His decision to stand down before being forced out appears to be aimed at reducing penalties over violations of the Political Funds Control Law in consideration of the circumstances.

However, Sonoura’s resignation will undoubtedly have an impact on support for Prime Minister Fumio Kishida’s Cabinet, which has been struggling in public opinion polls.

“This is a stinging blow,” a veteran LDP lawmaker said. “The headwinds against the Kishida administration will grow stronger.”

An expert in diplomatic and security policy, Sonoura had the trust of LDP Vice President Taro Aso, who has supported Kishida.

Sonoura was a member of the Aso faction who had been viewed as “cabinet material.”

“He was talented and we had high hopes for his future. This is extremely regrettable,” said Seiichi Eto, chairman of the LDP Ethics Committee that accepted Sonoura’s resignation from the party.

Carelessness rife

A spate of political money scandals came to light in the last Diet session.

Former Internal Affairs and Communications Minister Minoru Terada was forced to step down after revelations emerged about erroneous entries in political funds reports. Kishida’s office attached receipts to an election campaign expenditure report that were missing information on the purpose of the payments.

Many opposition lawmakers also appear to have omitted information on receipts. Carelessness with political funding paperwork could undermine public confidence in politicians.

“These scandals are giving the impression that politicians are being slack at a time when the public is being asked to swallow tax increases to fund greater spending on the nation’s defense,” a ruling party lawmaker told The Yomiuri Shimbun.
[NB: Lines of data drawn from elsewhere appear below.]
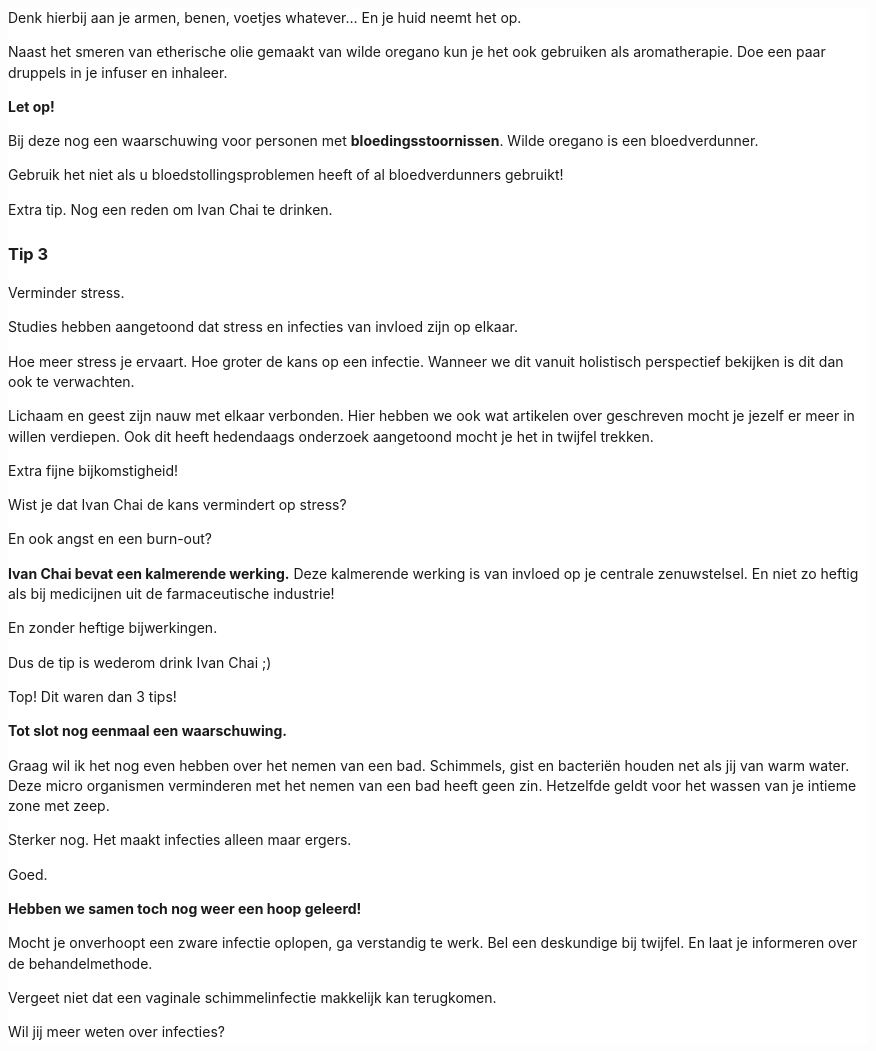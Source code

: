 Denk hierbij aan je armen, benen, voetjes whatever… En je huid neemt het op.

Naast het smeren van etherische olie gemaakt van wilde oregano kun je het ook gebruiken als aromatherapie. Doe een paar druppels in je infuser en inhaleer.

**Let op!**

Bij deze nog een waarschuwing voor personen met **bloedingsstoornissen**. Wilde oregano is een bloedverdunner.

Gebruik het niet als u bloedstollingsproblemen heeft of al bloedverdunners gebruikt!

Extra tip. Nog een reden om Ivan Chai te drinken.

### Tip 3

Verminder stress.

Studies hebben aangetoond dat stress en infecties van invloed zijn op elkaar.

Hoe meer stress je ervaart. Hoe groter de kans op een infectie. Wanneer we dit vanuit holistisch perspectief bekijken is dit dan ook te verwachten.

Lichaam en geest zijn nauw met elkaar verbonden. Hier hebben we ook wat artikelen over geschreven mocht je jezelf er meer in willen verdiepen. Ook dit heeft hedendaags onderzoek aangetoond mocht je het in twijfel trekken.

Extra fijne bijkomstigheid!

Wist je dat Ivan Chai de kans vermindert op stress?

En ook angst en een burn-out?

**Ivan Chai bevat een kalmerende werking.** Deze kalmerende werking is van invloed op je centrale zenuwstelsel. En niet zo heftig als bij  medicijnen uit de farmaceutische industrie!

En zonder heftige bijwerkingen.

Dus de tip is wederom drink Ivan Chai ;)

Top! Dit waren dan 3 tips!

**Tot slot nog eenmaal een waarschuwing.**

Graag wil ik het nog even hebben over het nemen van een bad. Schimmels, gist en bacteriën houden net als jij van warm water. Deze micro organismen verminderen met het nemen van een bad heeft geen zin. Hetzelfde geldt voor het wassen van je intieme zone met zeep.

Sterker nog. Het maakt infecties alleen maar ergers.

Goed.

**Hebben we samen toch nog weer een hoop geleerd!**

Mocht je onverhoopt een zware infectie oplopen, ga verstandig te werk. Bel een deskundige bij twijfel. En laat je informeren over de behandelmethode.

Vergeet niet dat een vaginale schimmelinfectie makkelijk kan terugkomen.

Wil jij meer weten over infecties?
Opposition ready to pounce

Reconstruction minister Kenya Akiba’s local office has also become entangled in a scandal involving rent payments and the opposition is poised to challenge him over the matter in the Diet in January.

“Several issues that could stoke distrust of politics have come to light,” Constitutional Democratic Party of Japan Secretary General Katsuya Okada said Wednesday. “We want to thoroughly examine these issues in the Diet.”

Regarding the Sonoura scandal, Nippon Ishin no Kai (Japan Innovation Party) Secretary General Fumitake Fujita said, “He hasn’t provided an explanation for the huge sum of unaccounted-for expenditures. Even though he has already resigned, he still has a responsibility to explain what happened.”

Local elections are scheduled for April.

A by-election for Chiba Constituency No. 5, which is vacant following Sonoura’s resignation, is expected to be held on the same day as by-elections for Wakayama Constituency No. 1 and Yamaguchi Constituency No. 4.

With many voters taking a dim view of the ruling parties, a senior LDP lawmaker was concerned about the party’s prospects. “If other similar issues emerge, more people might turn away from the LDP,” the senior lawmaker said.